Note how many lines of the material that follows include the string "used", and state only that number.

.....

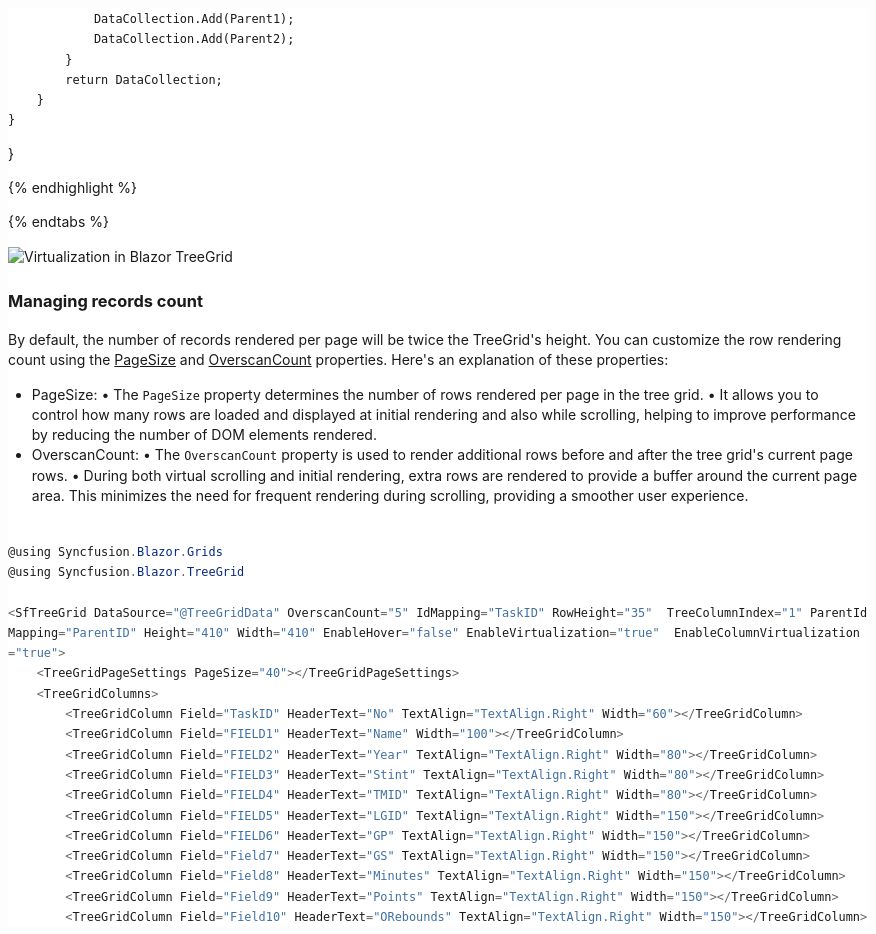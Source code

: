                 DataCollection.Add(Parent1);
                DataCollection.Add(Parent2);
            }
            return DataCollection;
        }
    }
}

{% endhighlight %}

{% endtabs %}

![Virtualization in Blazor TreeGrid](images/blazor-treegrid-virtualization.gif)

### Managing records count

By default, the number of records rendered per page will be twice the TreeGrid's height. You can customize the row rendering count using the [PageSize](https://help.syncfusion.com/cr/blazor/Syncfusion.Blazor.TreeGrid.TreeGridPageSettings.html#Syncfusion_Blazor_TreeGrid_TreeGridPageSettings_PageSize) and [OverscanCount](https://help.syncfusion.com/cr/blazor/Syncfusion.Blazor.TreeGrid.SfTreeGrid-1.html#Syncfusion_Blazor_TreeGrid_SfTreeGrid_1_OverscanCount) properties. Here's an explanation of these properties:

* PageSize:
    •	The `PageSize` property determines the number of rows rendered per page in the  tree grid.
    •	It allows you to control how many rows are loaded and displayed at initial rendering and also while scrolling, helping to improve performance by reducing the number of DOM elements rendered.
* OverscanCount:
    •	The `OverscanCount` property is used to render additional rows before and after the tree grid's current page rows.
    •	During both virtual scrolling and initial rendering, extra rows are rendered to provide a buffer around the current page area. This minimizes the need for frequent rendering during scrolling, providing a smoother user experience.

```csharp

@using Syncfusion.Blazor.Grids
@using Syncfusion.Blazor.TreeGrid

<SfTreeGrid DataSource="@TreeGridData" OverscanCount="5" IdMapping="TaskID" RowHeight="35"  TreeColumnIndex="1" ParentIdMapping="ParentID" Height="410" Width="410" EnableHover="false" EnableVirtualization="true"  EnableColumnVirtualization="true">
    <TreeGridPageSettings PageSize="40"></TreeGridPageSettings>
    <TreeGridColumns>
        <TreeGridColumn Field="TaskID" HeaderText="No" TextAlign="TextAlign.Right" Width="60"></TreeGridColumn>
        <TreeGridColumn Field="FIELD1" HeaderText="Name" Width="100"></TreeGridColumn>
        <TreeGridColumn Field="FIELD2" HeaderText="Year" TextAlign="TextAlign.Right" Width="80"></TreeGridColumn>
        <TreeGridColumn Field="FIELD3" HeaderText="Stint" TextAlign="TextAlign.Right" Width="80"></TreeGridColumn>
        <TreeGridColumn Field="FIELD4" HeaderText="TMID" TextAlign="TextAlign.Right" Width="80"></TreeGridColumn>
        <TreeGridColumn Field="FIELD5" HeaderText="LGID" TextAlign="TextAlign.Right" Width="150"></TreeGridColumn>
        <TreeGridColumn Field="FIELD6" HeaderText="GP" TextAlign="TextAlign.Right" Width="150"></TreeGridColumn>
        <TreeGridColumn Field="Field7" HeaderText="GS" TextAlign="TextAlign.Right" Width="150"></TreeGridColumn>
        <TreeGridColumn Field="Field8" HeaderText="Minutes" TextAlign="TextAlign.Right" Width="150"></TreeGridColumn>
        <TreeGridColumn Field="Field9" HeaderText="Points" TextAlign="TextAlign.Right" Width="150"></TreeGridColumn>
        <TreeGridColumn Field="Field10" HeaderText="ORebounds" TextAlign="TextAlign.Right" Width="150"></TreeGridColumn>
```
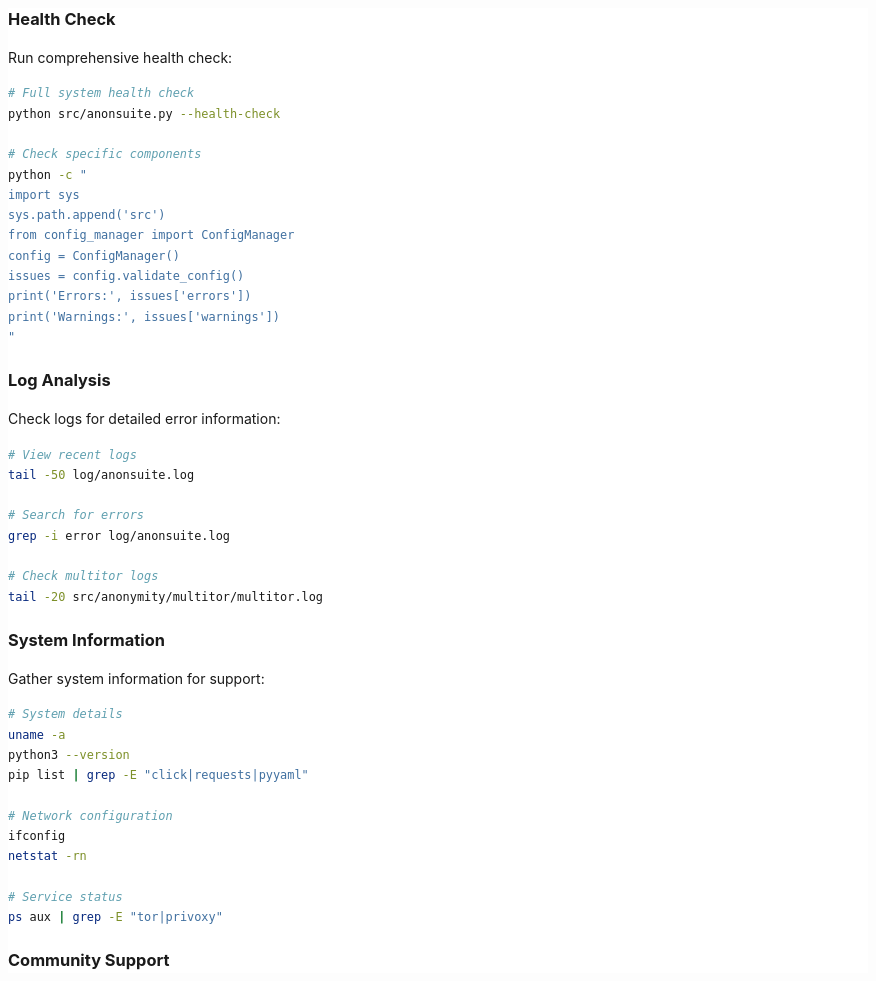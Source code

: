 ### Health Check

Run comprehensive health check:

```bash
# Full system health check
python src/anonsuite.py --health-check

# Check specific components
python -c "
import sys
sys.path.append('src')
from config_manager import ConfigManager
config = ConfigManager()
issues = config.validate_config()
print('Errors:', issues['errors'])
print('Warnings:', issues['warnings'])
"
```

### Log Analysis

Check logs for detailed error information:

```bash
# View recent logs
tail -50 log/anonsuite.log

# Search for errors
grep -i error log/anonsuite.log

# Check multitor logs
tail -20 src/anonymity/multitor/multitor.log
```

### System Information

Gather system information for support:

```bash
# System details
uname -a
python3 --version
pip list | grep -E "click|requests|pyyaml"

# Network configuration
ifconfig
netstat -rn

# Service status
ps aux | grep -E "tor|privoxy"
```

### Community Support
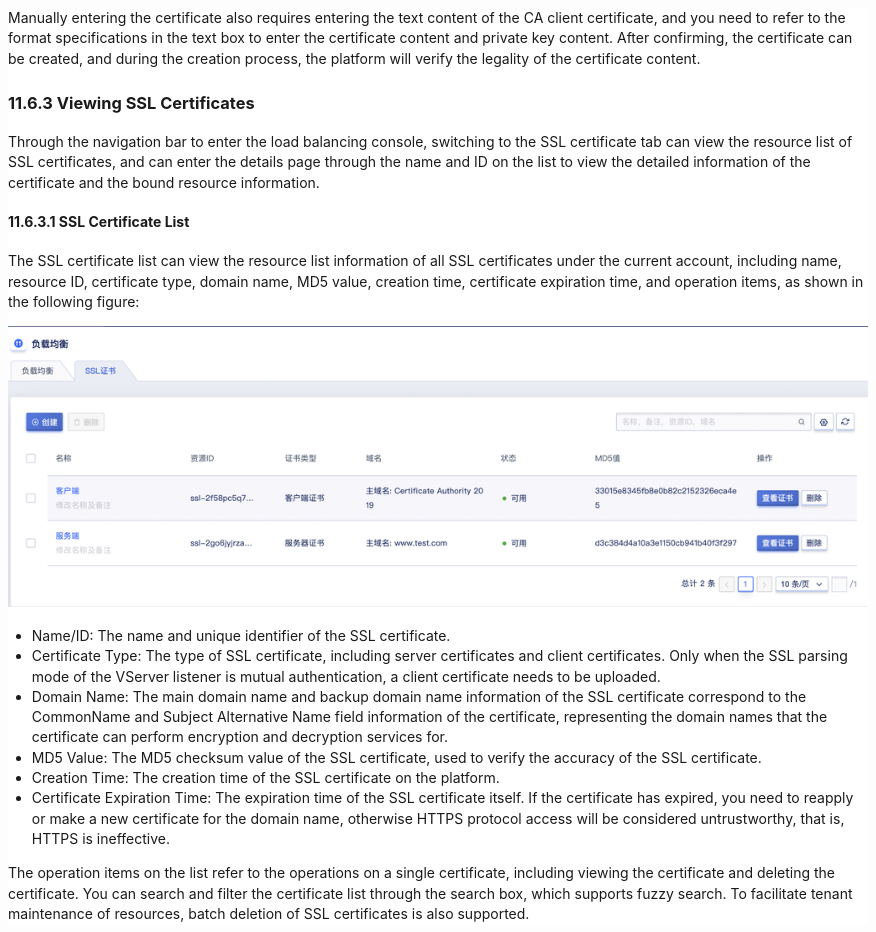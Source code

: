 Manually entering the certificate also requires entering the text content of the CA client certificate, and you need to refer to the format specifications in the text box to enter the certificate content and private key content. After confirming, the certificate can be created, and during the creation process, the platform will verify the legality of the certificate content.

### 11.6.3 Viewing SSL Certificates

Through the navigation bar to enter the load balancing console, switching to the SSL certificate tab can view the resource list of SSL certificates, and can enter the details page through the name and ID on the list to view the detailed information of the certificate and the bound resource information.

#### 11.6.3.1 SSL Certificate List

The SSL certificate list can view the resource list information of all SSL certificates under the current account, including name, resource ID, certificate type, domain name, MD5 value, creation time, certificate expiration time, and operation items, as shown in the following figure:

![SSLList](/assets/images/userguide/SSLList.png)

* Name/ID: The name and unique identifier of the SSL certificate.
* Certificate Type: The type of SSL certificate, including server certificates and client certificates. Only when the SSL parsing mode of the VServer listener is mutual authentication, a client certificate needs to be uploaded.
* Domain Name: The main domain name and backup domain name information of the SSL certificate correspond to the CommonName and Subject Alternative Name field information of the certificate, representing the domain names that the certificate can perform encryption and decryption services for.
* MD5 Value: The MD5 checksum value of the SSL certificate, used to verify the accuracy of the SSL certificate.
* Creation Time: The creation time of the SSL certificate on the platform.
* Certificate Expiration Time: The expiration time of the SSL certificate itself. If the certificate has expired, you need to reapply or make a new certificate for the domain name, otherwise HTTPS protocol access will be considered untrustworthy, that is, HTTPS is ineffective.

The operation items on the list refer to the operations on a single certificate, including viewing the certificate and deleting the certificate. You can search and filter the certificate list through the search box, which supports fuzzy search. To facilitate tenant maintenance of resources, batch deletion of SSL certificates is also supported.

.....

_EXPECTED ANSWER_
2